Been to downtown Folsom? If so, you’ve probably seen the city’s fancy train turntable.
Galt resident Al Baldwin believes that city has one, too, and that it needs to be saved before officials seal it forever with asphalt. The site at the end of B Street is set to become a parking lot as the Old Town area is redeveloped.
Problem is, the city can’t find the turntable.
“There is a circle over the top where grass has a hard time growing. I think it’s there,” Baldwin said, adding that he believes it sits among weeds maintained by the railroad in its right of way. “The city was going to put a parking lot on that area until I showed them the original map of the area.”
Turntables, also known as turnplates, were used as platforms for railroad engines that needed to be turned around in order to head in the other direction.
The earliest designs were more like plates on the ground that required several men to push them, according to the Folsom Railroad Museum.
The A-frame models, like the historic one located in downtown Folsom with its large uprights, were so perfectly balanced that a single person could turn an engine — which was an accomplishment considering the engine weighed nearly 70,000 pounds.
The turntable is the centerpiece of Folsom’s historical downtown.

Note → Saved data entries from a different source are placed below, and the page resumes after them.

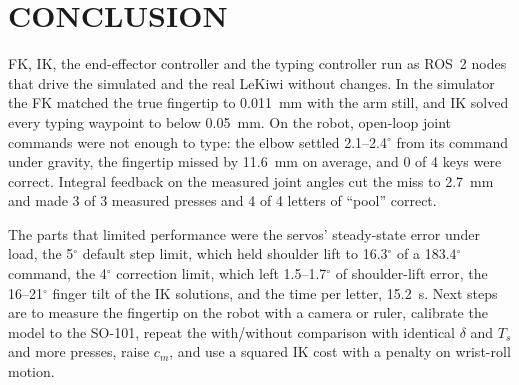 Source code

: \documentclass[letterpaper, 10 pt, conference]{ieeeconf}
\begin{document}
\section{CONCLUSION}
\label{sec:conclusion}
FK, IK, the end-effector controller and the typing controller run as ROS~2 nodes that drive the simulated
and the real LeKiwi without changes. In the simulator the FK matched the true fingertip to 0.011~mm with the
arm still, and IK solved every typing waypoint to below 0.05~mm. On the robot, open-loop joint commands were
not enough to type: the elbow settled 2.1--2.4$^\circ$ from its command under gravity, the fingertip missed by
11.6~mm on average, and 0 of 4 keys were correct. Integral feedback on the measured joint angles cut the miss
to 2.7~mm and made 3 of 3 measured presses and 4 of 4 letters of ``pool'' correct.

The parts that limited performance were the servos' steady-state error under load, the 5$^\circ$ default step
limit, which held shoulder lift to 16.3$^\circ$ of a 183.4$^\circ$ command, the 4$^\circ$ correction limit,
which left 1.5--1.7$^\circ$ of shoulder-lift error, the 16--21$^\circ$ finger tilt of the IK solutions, and
the time per letter, 15.2~s. Next steps are to measure the fingertip on the robot with a camera or ruler,
calibrate the model to the SO-101, repeat the with/without comparison with identical $\delta$ and $T_s$ and
more presses, raise $c_m$, and use a squared IK cost with a penalty on wrist-roll motion.
\end{document}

Nearby are the Chamber of Commerce offices, an indoor museum and an outdoor exhibit dedicated to the area’s miners, complete with historical equipment. The area hosts regular weekend concerts.
But it is the rust-colored replica turntable that can be seen from blocks away, its frame stretching high into the sky. An attractive black chain separates visitors from a pit and working platform that will soon turn a real train engine or car, according to Judy Becerril, historical board treasurer.

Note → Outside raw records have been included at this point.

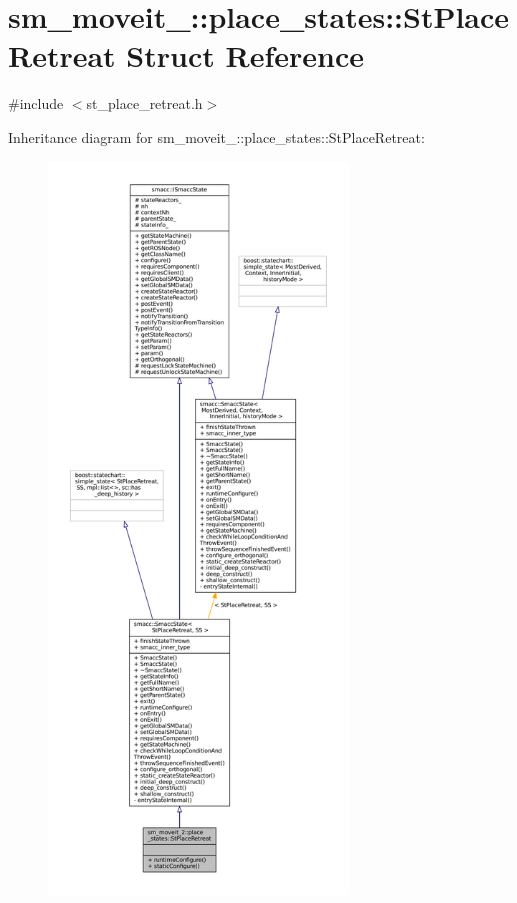 \hypertarget{structsm__moveit__2_1_1place__states_1_1StPlaceRetreat}{}\section{sm\+\_\+moveit\+\_\+:\+:place\+\_\+states\+:\+:St\+Place\+Retreat Struct Reference}
\label{structsm__moveit__2_1_1place__states_1_1StPlaceRetreat}


{\ttfamily \#include $<$st\+\_\+place\+\_\+retreat.\+h$>$}



Inheritance diagram for sm\+\_\+moveit\+\_\+:\+:place\+\_\+states\+:\+:St\+Place\+Retreat\+:
\nopagebreak
\begin{figure}[H]
\begin{center}
\leavevmode
\includegraphics[height=550pt]{structsm__moveit__2_1_1place__states_1_1StPlaceRetreat__inherit__graph}
\end{center}
\end{figure}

Original railroad tracks lead from the turntable to a former rail line allowing an engine or train car to be pushed onto a bridge where the platform can be turned with the help of small ball-bearings underneath.

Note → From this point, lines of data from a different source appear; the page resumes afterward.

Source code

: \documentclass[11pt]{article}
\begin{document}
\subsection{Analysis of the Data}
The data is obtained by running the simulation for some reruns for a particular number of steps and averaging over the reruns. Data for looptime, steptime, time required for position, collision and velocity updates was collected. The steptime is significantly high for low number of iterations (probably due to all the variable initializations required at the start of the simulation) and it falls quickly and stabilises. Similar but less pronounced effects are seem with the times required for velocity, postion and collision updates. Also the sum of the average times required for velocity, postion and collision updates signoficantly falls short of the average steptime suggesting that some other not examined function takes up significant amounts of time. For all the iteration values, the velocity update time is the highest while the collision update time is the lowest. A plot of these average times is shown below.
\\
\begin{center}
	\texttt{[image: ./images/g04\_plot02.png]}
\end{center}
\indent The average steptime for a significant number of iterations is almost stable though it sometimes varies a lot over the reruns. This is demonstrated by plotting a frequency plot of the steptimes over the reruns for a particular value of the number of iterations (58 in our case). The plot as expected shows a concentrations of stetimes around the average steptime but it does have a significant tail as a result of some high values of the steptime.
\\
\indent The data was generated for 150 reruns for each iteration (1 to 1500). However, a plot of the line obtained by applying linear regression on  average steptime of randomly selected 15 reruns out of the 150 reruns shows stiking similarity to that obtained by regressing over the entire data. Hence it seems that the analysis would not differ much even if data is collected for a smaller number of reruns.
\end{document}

Over time, five turntables have been used to turn locomotives around the Folsom railyard. The first was built in 1856 with replacements in 1867, 1882, 1891 and 1910. Three years later, the final turntable was replaced by a wye, a similar but much longer system that turned entire passenger trains around.
In 1997, the replica of the 1867 turntable was erected at the former site found buried a block away from the historical Sutter Street shopping district. They were originally used to turn trains arriving in Folsom back to Sacramento.
Baldwin would like to see Galt create a site similar to Folsom’s with hopes of drawing visitors. “If it’s there, we could even get a caboose on it that will help the whole Old Town become a better place to go,” he said.
City officials have discussed the idea with Baldwin, but City Manager Jason Behrmann said it is hard to know for certain whether the turntable in question ever existed in Galt. Even some of the people that have lived in Galt for 80-plus years have only heard rumors, he added.
“We haven’t found anything yet,” Behrmann said.
There is apparently one old map that seems to show something at the end of B Street, according to Behrmann.
The city has asked its consultant to look into the possibility that the turntable is still there before construction continues in the area, according to former interim Public Works Director Richard Prima, who also met with Baldwin.
“We need to check it out because if it’s really there ... we want to decide what to do with it,” Prima said.
It’s no secret that Galt, like most Central Valley cities, was born along the railroad tracks.
According to a historic paper written by Michael Greer and published in 1991, Southern Pacific installed a 56-foot wooden turntable located approximately midway between the north side of B and 4th streets and the main line in 1912.
The turntable was used to turn steam locomotives as they moved onto this branch line. A wye was in place in Ione to turn trains to head back to Galt, as early on several passenger trains ran between the towns daily. Among their passengers were California Youth Authority’s Preston School of Industry students, according to Greer.